The way I see it, if you make risotto, you fall into one of two categories. There are those that find relaxation in the practice of bringing a risotto to life, and then there are those who are driven to insanity by the attention it demands. If you fall into the latter group, I've also included a beautiful and speedier recipe for chilli mussels in addition to my flavor-filled mushroom risotto.
Recipe, styling and photography by Elisabeth Chieng of The Gluten Free Table
It's true that a dish like risotto shouldn't be rushed.

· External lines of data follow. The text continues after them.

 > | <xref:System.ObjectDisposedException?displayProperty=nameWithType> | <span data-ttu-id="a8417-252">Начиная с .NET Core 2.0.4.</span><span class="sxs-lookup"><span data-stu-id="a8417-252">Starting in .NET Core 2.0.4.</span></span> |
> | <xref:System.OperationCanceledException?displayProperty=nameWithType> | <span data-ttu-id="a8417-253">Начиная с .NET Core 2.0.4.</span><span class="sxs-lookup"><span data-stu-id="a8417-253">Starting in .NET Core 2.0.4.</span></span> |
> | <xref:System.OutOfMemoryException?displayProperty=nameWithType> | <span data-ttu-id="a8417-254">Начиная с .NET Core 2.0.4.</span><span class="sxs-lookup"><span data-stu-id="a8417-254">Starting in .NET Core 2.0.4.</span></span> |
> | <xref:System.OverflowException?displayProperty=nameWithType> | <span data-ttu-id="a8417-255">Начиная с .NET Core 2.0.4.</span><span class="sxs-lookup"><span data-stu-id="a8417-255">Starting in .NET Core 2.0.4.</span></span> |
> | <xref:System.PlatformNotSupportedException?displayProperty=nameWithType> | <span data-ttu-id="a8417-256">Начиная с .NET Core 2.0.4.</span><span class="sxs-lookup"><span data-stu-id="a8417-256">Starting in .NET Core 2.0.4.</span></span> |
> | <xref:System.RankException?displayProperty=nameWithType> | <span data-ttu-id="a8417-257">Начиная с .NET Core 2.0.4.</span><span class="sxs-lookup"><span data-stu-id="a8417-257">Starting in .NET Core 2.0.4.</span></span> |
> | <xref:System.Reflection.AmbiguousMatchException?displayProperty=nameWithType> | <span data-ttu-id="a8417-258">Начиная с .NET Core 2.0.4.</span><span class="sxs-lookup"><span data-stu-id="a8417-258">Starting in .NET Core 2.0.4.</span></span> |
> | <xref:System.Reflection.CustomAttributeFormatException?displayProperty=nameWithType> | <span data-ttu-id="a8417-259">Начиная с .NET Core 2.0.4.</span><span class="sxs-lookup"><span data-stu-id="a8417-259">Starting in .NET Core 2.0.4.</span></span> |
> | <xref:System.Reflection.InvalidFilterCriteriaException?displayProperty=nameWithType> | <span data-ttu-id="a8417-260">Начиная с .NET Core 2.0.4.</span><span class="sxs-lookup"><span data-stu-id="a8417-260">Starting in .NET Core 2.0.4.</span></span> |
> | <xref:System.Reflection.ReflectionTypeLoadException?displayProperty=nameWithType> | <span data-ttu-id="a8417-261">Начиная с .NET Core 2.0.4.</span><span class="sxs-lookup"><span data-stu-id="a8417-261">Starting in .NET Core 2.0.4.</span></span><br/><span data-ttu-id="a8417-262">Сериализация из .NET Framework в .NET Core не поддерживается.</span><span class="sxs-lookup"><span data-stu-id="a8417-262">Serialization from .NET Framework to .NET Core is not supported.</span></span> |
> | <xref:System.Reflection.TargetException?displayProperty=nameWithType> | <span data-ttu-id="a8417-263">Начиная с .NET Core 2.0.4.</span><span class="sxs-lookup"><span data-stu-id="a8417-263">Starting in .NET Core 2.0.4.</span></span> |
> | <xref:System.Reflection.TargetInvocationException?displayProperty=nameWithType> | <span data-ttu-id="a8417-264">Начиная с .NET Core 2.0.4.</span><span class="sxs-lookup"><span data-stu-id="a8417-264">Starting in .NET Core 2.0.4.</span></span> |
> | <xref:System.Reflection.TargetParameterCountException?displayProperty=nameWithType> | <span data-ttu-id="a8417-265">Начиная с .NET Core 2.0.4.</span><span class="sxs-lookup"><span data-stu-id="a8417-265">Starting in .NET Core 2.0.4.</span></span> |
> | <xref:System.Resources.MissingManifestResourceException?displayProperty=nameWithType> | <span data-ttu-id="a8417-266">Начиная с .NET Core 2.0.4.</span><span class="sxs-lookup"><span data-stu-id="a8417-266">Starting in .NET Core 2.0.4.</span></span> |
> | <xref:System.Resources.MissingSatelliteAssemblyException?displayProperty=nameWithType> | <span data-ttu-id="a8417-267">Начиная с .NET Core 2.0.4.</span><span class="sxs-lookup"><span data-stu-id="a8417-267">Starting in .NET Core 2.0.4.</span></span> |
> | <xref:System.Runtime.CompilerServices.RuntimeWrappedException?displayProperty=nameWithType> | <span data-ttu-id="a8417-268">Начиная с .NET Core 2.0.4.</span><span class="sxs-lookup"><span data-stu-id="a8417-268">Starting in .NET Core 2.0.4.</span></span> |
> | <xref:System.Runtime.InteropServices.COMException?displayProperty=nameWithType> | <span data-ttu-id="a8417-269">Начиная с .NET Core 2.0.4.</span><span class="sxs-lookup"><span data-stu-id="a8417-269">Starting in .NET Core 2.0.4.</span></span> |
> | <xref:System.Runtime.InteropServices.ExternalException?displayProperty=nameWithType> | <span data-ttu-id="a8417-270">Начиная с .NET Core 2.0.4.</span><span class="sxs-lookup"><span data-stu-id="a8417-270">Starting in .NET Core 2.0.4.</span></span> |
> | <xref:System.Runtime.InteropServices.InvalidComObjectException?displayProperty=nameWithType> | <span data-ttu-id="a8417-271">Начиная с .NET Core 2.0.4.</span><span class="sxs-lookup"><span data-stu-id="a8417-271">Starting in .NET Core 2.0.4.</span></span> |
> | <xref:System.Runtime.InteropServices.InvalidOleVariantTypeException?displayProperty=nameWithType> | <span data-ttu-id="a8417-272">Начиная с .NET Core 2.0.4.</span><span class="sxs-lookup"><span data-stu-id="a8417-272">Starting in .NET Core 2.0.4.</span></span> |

The last time I made this Italian staple, my husband was away and I had the house to myself. With a glass of full-bodied red wine in hand, warmly socked feet and snug in my favourite knit, it was one of my lovelier nights in. Because despite its reputation for being overly demanding, risotto is actually quite simple to make. Give yourself time and you'll find it's well worth it.
1.5 litres chicken stock
8 dried porcini mushrooms, rinsed
60 g unsalted butter
1 large yellow onion, finely diced
2 cups arborio rice
250 ml dry white wine
800 g of mixed mushrooms, such as chanterelles, enoki, button, oyster, and swiss, cut into bite-size pieces
80 ml olive oil
1 tbsp roughly chopped rosemary
6 cloves garlic, unpeeled
Salt flakes and freshly ground black pepper, to season
200 g crème fraîche (optional)
50 g grated parmesan
Heat oven to 220°C. Boil stock and dried mushrooms in a medium saucepan over low to medium heat until mushroom are rehydrated. Strain the liquid, reserving the mushrooms, then keep the stock warm. Melt butter in a large saucepan over a medium to high heat and cook the onion until golden, roughly 6 to 8 minutes.
Add the rice and cook until lightly toasted, about 4 minutes. Next add wine and cook until evaporated, about 2 minutes. Add 125 ml (half a cup) warm stock and cook, stirring, until absorbed, about 2 minutes. Continue adding stock, half a cup at a time, waiting until absorbed before adding more. Cook until rice is tender and creamy, about 15 minutes total. Finely dice the reserved porcini mushrooms and add to risotto.
Meanwhile, toss the fresh mushrooms, oil, rosemary, garlic, salt, and pepper on a baking sheet and roast until mushrooms are browned and garlic is tender. This will take 10 to 12 minutes. Peel and mash the garlic. Stir half the mushrooms, the garlic, crème fraîche (optional), parmesan, salt, and pepper through the risotto. Garnish with the remaining mushrooms or serve them on the side.
While risotto is a dish I'm happy to make either for a night in with myself or when others drop by, my chilli mussels recipe is really best when shared with many. Part of the reward of cooking this dish is having family and friends gathered around, spoons jostling for juicy mussels and crusty bread soaking up the tasty broth. The result is an opportunity to catch up, lots of laughter, and very satisfied stomachs.
1 tbs olive oil
1 large brown onion, finely diced
2 garlic cloves, sliced
250 ml dry white wine
2 x 450g can tomatoes, diced
2 tbs tomato paste
500 g chopped tomatoes
1 long red chilli, finely sliced
1 tsp brown sugar
2kg mussels, scrubbed and cleaned
1/2 cup italian parsley, chopped
Bread (gluten-free if necessary), to serve
Heat oil in a large, deep sauce pan then add the onion and garlic, cooking gently over a low heat for 2 to 3 minutes. Add white wine and bring to the boil, then simmer for roughly 3 minutes.
Add chopped tomatoes, canned tomatoes, tomato paste, chilli and brown sugar. Stir to combine and bring to the boil. Add mussels to the pan, then cover with a lid and cook for a few minutes over high heat, shaking the pan occasionally. Removing the lid and using a large spoon, remove mussels as they open and place in a large serving dish. Get rid of any mussels that don't open on their own. Remove saucepan from heat, add the parsley and stir well. Pour sauce over mussels and serve immediately with warm bread.